The recycling levy proposed would cost most households roughly $3 each year and generate a total of $300,000 annually in order to create two additional drop-off sites in the county similar to what the Cabell County Solid Waste Authority has now in the West End.

The funds would also be used to pay employees to maintain the sites and the program as well as support recycling efforts of municipalities within Cabell County.

Following Thursday’s meeting, Bailey said the commission reached out to an attorney more familiar with this law. Should that attorney’s interpretation of the law match Throckmorton’s, Bailey said he will call a special meeting next week to revote on the recycling levy.

“We need to recycle so bad,” he said. “There is just so much waste and plastic going into the landfills and going in the rivers and oceans and streams. It’s terrible. We just need to do something. We’ve got to do something.”

A special meeting would be necessary to vote on the levy in order to meet a deadline to get the issue on the upcoming ballot. That deadline is Aug. 20. The County Commission’s next regularly scheduled meeting wouldn’t be until Aug. 23.

Mark Buchanan, director of the Cabell County Solid Waste Authority, said he hopes the commission will reconsider its position on the levy in light of the new information.

“I am of the mindset that some people are going to recycle and some people are not, but it should be up to the citizens to decide whether or not to pass the recycling levy,” he said. “I think we owe it to them to give them that choice.”

Commissioner Jim Morgan will likely cast the deciding vote on whether the recycling levy makes it on the ballot in November as Commissioner Nancy Cartmill has repeatedly opposed the levy and Bailey has never wavered in his support.

Cartmill said she opposed the recycling levy because it would use the remainder of the county’s levying authority, which might be needed to fund essential services such as EMS, 911 or new voting machines.

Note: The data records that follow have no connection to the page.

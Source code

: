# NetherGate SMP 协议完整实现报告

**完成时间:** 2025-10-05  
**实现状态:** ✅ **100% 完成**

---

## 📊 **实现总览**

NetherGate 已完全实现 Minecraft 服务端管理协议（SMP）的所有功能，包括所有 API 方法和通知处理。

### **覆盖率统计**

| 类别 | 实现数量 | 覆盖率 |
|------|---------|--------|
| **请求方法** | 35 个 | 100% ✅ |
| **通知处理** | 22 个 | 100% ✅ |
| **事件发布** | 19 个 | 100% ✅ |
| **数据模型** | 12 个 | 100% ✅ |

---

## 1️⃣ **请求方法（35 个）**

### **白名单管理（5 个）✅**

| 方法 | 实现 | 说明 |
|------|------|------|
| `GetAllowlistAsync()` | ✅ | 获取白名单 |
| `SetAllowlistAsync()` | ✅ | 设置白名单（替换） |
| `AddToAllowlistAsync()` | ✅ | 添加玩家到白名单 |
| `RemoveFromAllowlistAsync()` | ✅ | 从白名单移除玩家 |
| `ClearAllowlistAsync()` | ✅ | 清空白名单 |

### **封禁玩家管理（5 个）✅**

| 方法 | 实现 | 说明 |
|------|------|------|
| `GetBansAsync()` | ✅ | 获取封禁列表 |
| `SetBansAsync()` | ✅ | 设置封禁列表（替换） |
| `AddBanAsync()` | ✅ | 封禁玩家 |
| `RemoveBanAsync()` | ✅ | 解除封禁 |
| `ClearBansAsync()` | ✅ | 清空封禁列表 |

During Thursday’s commission meeting, Morgan said it was his intention to vote yes for the recycling levy, but he shifted his vote after hearing from the attorney.

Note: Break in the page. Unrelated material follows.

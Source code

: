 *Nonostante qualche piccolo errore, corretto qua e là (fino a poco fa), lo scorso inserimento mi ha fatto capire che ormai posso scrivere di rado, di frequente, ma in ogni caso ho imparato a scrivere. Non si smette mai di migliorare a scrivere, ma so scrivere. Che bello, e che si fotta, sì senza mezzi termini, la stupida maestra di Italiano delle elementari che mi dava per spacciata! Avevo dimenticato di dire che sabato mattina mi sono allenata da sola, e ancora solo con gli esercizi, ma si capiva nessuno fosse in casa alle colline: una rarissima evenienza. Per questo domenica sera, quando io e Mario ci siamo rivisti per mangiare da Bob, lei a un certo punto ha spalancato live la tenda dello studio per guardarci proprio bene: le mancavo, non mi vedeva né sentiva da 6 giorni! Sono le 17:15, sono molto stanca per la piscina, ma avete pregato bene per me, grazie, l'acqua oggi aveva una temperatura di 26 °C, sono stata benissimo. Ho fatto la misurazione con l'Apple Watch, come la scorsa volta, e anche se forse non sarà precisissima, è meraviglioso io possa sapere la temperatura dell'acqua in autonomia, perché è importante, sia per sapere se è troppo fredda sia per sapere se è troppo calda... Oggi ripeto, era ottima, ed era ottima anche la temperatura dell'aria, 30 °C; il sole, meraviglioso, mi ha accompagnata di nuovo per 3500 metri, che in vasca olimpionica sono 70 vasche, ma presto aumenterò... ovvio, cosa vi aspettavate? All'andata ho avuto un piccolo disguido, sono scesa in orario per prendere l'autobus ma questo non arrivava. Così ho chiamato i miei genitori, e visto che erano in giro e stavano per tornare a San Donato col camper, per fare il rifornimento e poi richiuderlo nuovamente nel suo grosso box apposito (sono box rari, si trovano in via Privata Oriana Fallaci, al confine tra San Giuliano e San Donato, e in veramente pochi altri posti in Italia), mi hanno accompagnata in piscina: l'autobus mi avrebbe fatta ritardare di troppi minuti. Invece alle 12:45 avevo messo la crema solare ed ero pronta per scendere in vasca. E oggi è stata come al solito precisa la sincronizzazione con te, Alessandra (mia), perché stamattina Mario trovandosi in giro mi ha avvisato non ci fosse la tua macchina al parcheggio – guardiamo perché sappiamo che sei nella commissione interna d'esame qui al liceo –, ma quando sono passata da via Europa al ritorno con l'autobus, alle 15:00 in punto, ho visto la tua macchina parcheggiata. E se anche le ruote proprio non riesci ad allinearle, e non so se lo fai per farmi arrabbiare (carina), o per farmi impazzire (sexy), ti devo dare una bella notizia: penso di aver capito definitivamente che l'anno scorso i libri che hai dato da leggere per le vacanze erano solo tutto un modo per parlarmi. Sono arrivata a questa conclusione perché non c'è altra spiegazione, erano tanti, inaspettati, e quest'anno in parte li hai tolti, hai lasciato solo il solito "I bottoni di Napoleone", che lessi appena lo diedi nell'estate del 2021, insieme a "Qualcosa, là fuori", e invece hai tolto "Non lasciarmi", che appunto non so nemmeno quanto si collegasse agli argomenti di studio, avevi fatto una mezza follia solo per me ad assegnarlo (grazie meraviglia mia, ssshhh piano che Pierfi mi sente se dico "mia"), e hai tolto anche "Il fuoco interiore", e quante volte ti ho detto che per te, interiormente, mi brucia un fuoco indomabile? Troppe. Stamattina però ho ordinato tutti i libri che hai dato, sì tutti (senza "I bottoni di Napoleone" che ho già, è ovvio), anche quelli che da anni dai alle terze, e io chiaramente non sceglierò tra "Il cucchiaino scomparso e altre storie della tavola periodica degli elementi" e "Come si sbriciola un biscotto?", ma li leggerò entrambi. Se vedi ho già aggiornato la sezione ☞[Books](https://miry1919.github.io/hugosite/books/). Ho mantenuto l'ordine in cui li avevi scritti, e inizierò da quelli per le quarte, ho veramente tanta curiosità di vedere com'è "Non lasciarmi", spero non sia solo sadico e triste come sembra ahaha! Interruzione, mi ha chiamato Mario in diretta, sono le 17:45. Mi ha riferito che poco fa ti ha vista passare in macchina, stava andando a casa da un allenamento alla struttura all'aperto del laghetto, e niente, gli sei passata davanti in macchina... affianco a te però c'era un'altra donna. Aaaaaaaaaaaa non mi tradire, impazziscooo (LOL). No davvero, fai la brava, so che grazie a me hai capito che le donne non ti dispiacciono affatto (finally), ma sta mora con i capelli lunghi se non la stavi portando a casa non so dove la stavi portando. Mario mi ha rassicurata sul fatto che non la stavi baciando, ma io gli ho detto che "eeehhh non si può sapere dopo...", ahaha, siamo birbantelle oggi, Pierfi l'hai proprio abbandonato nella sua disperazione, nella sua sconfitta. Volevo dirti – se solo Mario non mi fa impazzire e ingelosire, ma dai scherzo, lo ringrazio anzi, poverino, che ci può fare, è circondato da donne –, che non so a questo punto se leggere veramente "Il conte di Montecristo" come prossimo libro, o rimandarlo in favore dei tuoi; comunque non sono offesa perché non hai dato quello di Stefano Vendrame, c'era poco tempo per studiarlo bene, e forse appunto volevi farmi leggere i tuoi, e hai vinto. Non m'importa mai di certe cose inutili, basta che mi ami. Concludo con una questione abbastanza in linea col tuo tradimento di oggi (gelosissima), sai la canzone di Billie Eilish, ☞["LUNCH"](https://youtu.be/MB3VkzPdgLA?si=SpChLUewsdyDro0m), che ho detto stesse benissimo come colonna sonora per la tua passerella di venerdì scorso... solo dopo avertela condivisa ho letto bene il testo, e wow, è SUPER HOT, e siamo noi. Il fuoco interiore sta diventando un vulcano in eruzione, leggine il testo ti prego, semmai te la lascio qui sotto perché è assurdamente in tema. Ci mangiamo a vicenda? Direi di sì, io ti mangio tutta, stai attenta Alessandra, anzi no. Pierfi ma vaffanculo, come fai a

“I didn’t want to put something on a ballot that would lead to a court case. I wanted to do it correctly,” Morgan said.

After being contacted Friday by The Herald-Dispatch regarding the commission’s likely misinterpretation of the law, Morgan would not give a definite answer as to whether he would vote in favor of the recycling levy should it be brought back next week during a special meeting.

Morgan said there were still other questions raised at the meeting that have been left unanswered, including where the two additional drop-off sites will be located and how much it will cost to purchase the land and get the program up and running.

Despite those questions, Morgan said, “the basic concept of recycling is still something I am in favor of.”

He added that he would like municipalities to be part of this discussion and aid financially if possible.

When the Solid Waste Authority started the recycling program in 2011, Cabell County as well as Huntington, Barboursville and Milton each contributed financially. Over the years, the cities and county pulled back their funding, citing financial difficulties of their own. Funding from all municipalities ceased at the end of 2016, though Barboursville does operate its own recycling drop-off location.

While the Solid Waste Authority does operate a recycling program in Huntington, according to the same state statute referenced by commissioners, Huntington - and any other city with more than 10,000 residents - is required to have a recycling program. However, there is no penalty for cities that don’t comply.

Throckmorton said there are 14 municipalities in West Virginia that have more than 10,000 residents, including Beckley, Charleston, Morgantown and St. Albans.

She added that Huntington is the only one of those 14 municipalities without a recycling program.

In a statement Thursday, the city described the law as an “unfunded mandate” that was “not the most effective way to address issues at the municipal level.”

Huntington is working on implementing a pilot curbside recycling program that could be rolled out as early as this fall.